Below are some records; return each one exactly.

(Source texts of formatted documents)
◆ ◆ ◆ ◆ ◆

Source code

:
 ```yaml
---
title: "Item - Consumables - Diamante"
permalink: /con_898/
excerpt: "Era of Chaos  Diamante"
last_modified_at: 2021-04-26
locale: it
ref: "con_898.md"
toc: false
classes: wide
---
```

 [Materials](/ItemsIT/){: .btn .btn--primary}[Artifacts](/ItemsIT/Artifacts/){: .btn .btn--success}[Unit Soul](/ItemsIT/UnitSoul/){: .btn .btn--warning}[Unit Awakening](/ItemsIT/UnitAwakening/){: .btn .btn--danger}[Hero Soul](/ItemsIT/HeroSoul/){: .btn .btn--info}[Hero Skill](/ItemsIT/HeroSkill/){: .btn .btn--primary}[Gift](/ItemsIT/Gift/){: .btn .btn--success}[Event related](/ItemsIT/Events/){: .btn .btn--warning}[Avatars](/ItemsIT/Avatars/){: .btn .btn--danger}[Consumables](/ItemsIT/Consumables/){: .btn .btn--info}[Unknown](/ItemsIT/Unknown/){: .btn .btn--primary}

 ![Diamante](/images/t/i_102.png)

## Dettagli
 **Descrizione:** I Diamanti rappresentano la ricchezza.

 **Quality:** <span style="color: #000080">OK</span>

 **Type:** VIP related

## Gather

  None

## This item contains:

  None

◆ ◆ ◆ ◆ ◆

▶ **Output of the exercise**:
Source code

:
 ```yaml
---
title: "Item - Consumables - Diamante"
permalink: /con_898/
excerpt: "Era of Chaos  Diamante"
last_modified_at: 2021-04-26
locale: it
ref: "con_898.md"
toc: false
classes: wide
---
```

 [Materials](/ItemsIT/){: .btn .btn--primary}[Artifacts](/ItemsIT/Artifacts/){: .btn .btn--success}[Unit Soul](/ItemsIT/UnitSoul/){: .btn .btn--warning}[Unit Awakening](/ItemsIT/UnitAwakening/){: .btn .btn--danger}[Hero Soul](/ItemsIT/HeroSoul/){: .btn .btn--info}[Hero Skill](/ItemsIT/HeroSkill/){: .btn .btn--primary}[Gift](/ItemsIT/Gift/){: .btn .btn--success}[Event related](/ItemsIT/Events/){: .btn .btn--warning}[Avatars](/ItemsIT/Avatars/){: .btn .btn--danger}[Consumables](/ItemsIT/Consumables/){: .btn .btn--info}[Unknown](/ItemsIT/Unknown/){: .btn .btn--primary}

 ![Diamante](/images/t/i_102.png)

## Dettagli
 **Descrizione:** I Diamanti rappresentano la ricchezza.

 **Quality:** <span style="color: #000080">OK</span>

 **Type:** VIP related

## Gather

  None

## This item contains:

  None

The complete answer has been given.